Summary of the number of studies, classified in four distinct spatial scales regarding climatic change and topographic variables and divided according to the type of response from vector-borne diseases.

Variable	Local	National	Cross-border	Global	%VBDa
Climatic Variability	15+; 6-; 6I	39+; 10-; 9I	8+; 3-; 6U	0	45% Mosquitoes 35% Ectoparasites¥ 28% Ticks
Extreme Events	15+; 2I	10+; 4-	2+	0	12% Mosquitoes 8% Ectoparasites
Humidity	24+; 12-; 8I	19+; 3-; 3I	0	1-; 1I	32% Ticks 25% Mosquitoes
Precipitation	48+; 11-; 11I	27+; 1-; 5I	6+; 2-; 2I	2I	18% Mosquitoes 7% Ectoparasites
Temperature	66+; 21-; 21I	61+; 9-; 18I	20+; 2-; 4I	8+; 2-	48% Mosquitoes 25% Ectoparasites 10% Ticks
Soil	12+;4I	5+;10+;5I	0	0	9% Mosquitoes 6% Ectoparasites
Soil Use/Cover	10+;4-	12+;5-;12I	0	2+	25% Ectoparasites 10% Mosquitoes 8% Ticks

The signs after a figure mean a positive effect (+), a negative effect (-), and an uncertain effect (I).

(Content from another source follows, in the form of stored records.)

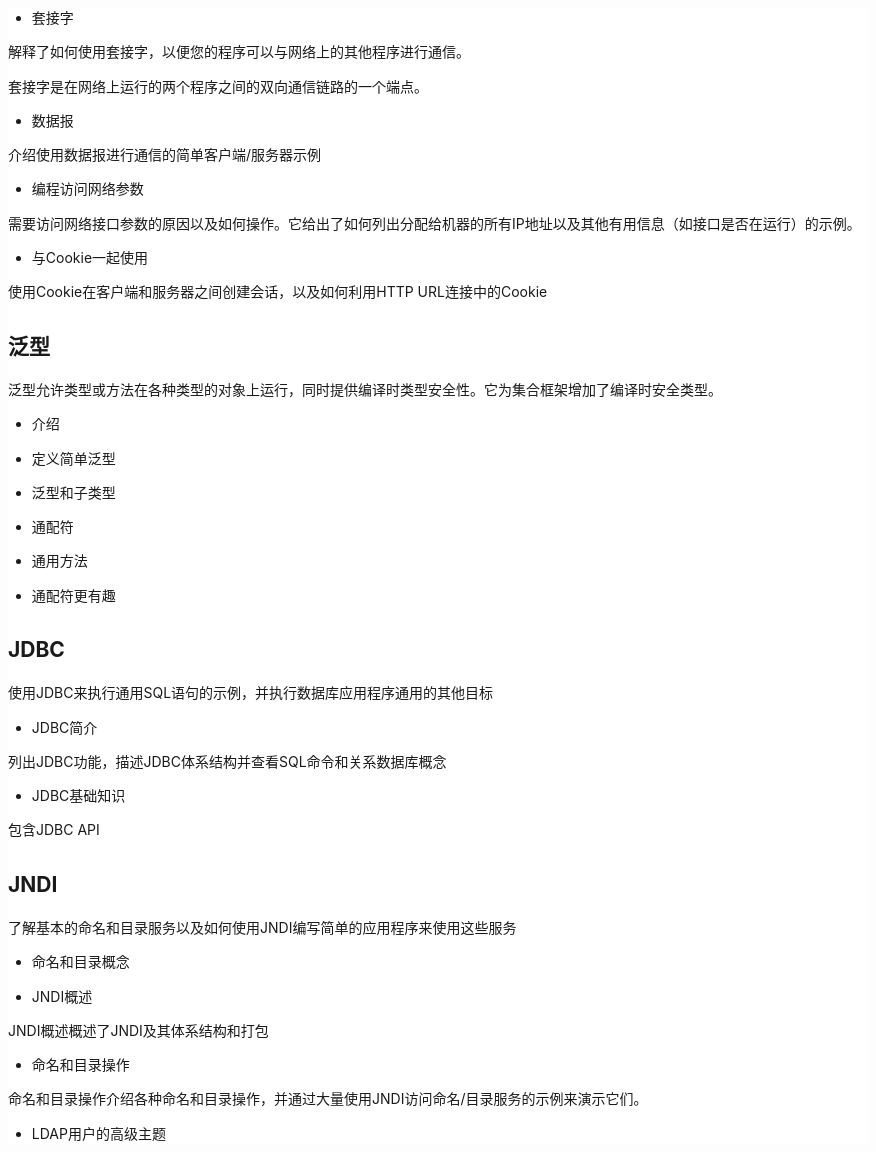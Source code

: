 -   套接字

解释了如何使用套接字，以便您的程序可以与网络上的其他程序进行通信。

套接字是在网络上运行的两个程序之间的双向通信链路的一个端点。

-   数据报

介绍使用数据报进行通信的简单客户端/服务器示例

-   编程访问网络参数

需要访问网络接口参数的原因以及如何操作。它给出了如何列出分配给机器的所有IP地址以及其他有用信息（如接口是否在运行）的示例。

-   与Cookie一起使用

使用Cookie在客户端和服务器之间创建会话，以及如何利用HTTP URL连接中的Cookie

##  泛型

泛型允许类型或方法在各种类型的对象上运行，同时提供编译时类型安全性。它为集合框架增加了编译时安全类型。

-   介绍

-   定义简单泛型

-   泛型和子类型

-   通配符

-   通用方法

-   通配符更有趣

##  JDBC

使用JDBC来执行通用SQL语句的示例，并执行数据库应用程序通用的其他目标

-   JDBC简介

列出JDBC功能，描述JDBC体系结构并查看SQL命令和关系数据库概念

-   JDBC基础知识

包含JDBC API

##  JNDI

了解基本的命名和目录服务以及如何使用JNDI编写简单的应用程序来使用这些服务

-   命名和目录概念

-   JNDI概述

JNDI概述概述了JNDI及其体系结构和打包

-   命名和目录操作

命名和目录操作介绍各种命名和目录操作，并通过大量使用JNDI访问命名/目录服务的示例来演示它们。

-   LDAP用户的高级主题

^aSome studies evaluated more than one disease and its respective vector. Therefore, the total number of final studies included in the qualitative synthesis was 112.

^¥This refers to studies including vectors such as fleas, lice, triatomines, and flies. VBD=Vector-borne diseases

In addition, we found that zoonoses transmitted by ectoparasites (ticks, lice, fleas, and flies) show an increasing trend, both in positive and uncertain responses to changes in climate variables. As for diseases transmitted by insects, the number of articles reporting positive effects, negative responses, and uncertain effects on VBDs has increased, with evidence of the positive impact of climate variables on the distribution of infectious diseases increasing at a faster pace.

Spatial models and variables that influence VBD distribution

In the studies analyzed, more than ten different modeling methods were used to predict vector distribution. The most used method was the Algorithm For Maximum Entropy (MaxEnt) [29], followed by GLM [30], genetic algorithms [31], Discriminant Analysis [32], Hot Spots [33], and CLIMEX. Other methods applied with less frequency were the Ecological Niche Factor Analysis, Boosted Regression Trees [34], BioClim [35], and Random Forests [36]. The articles analyzed were classified according to the following categories: vector species and primary associated disease, study area, biological and environmental data typology, and spatial method. The articles were analyzed in greater detail, considering biological data (number of records and data source), environmental data (number of variables and approximate special resolution), methods (algorithm and set models based on different algorithms), and future projections (years, general circulation model, and climate change scenario) (Table-2) [37–56].

Table-2.

Leading models of spatial analysis for vector - borne diseases.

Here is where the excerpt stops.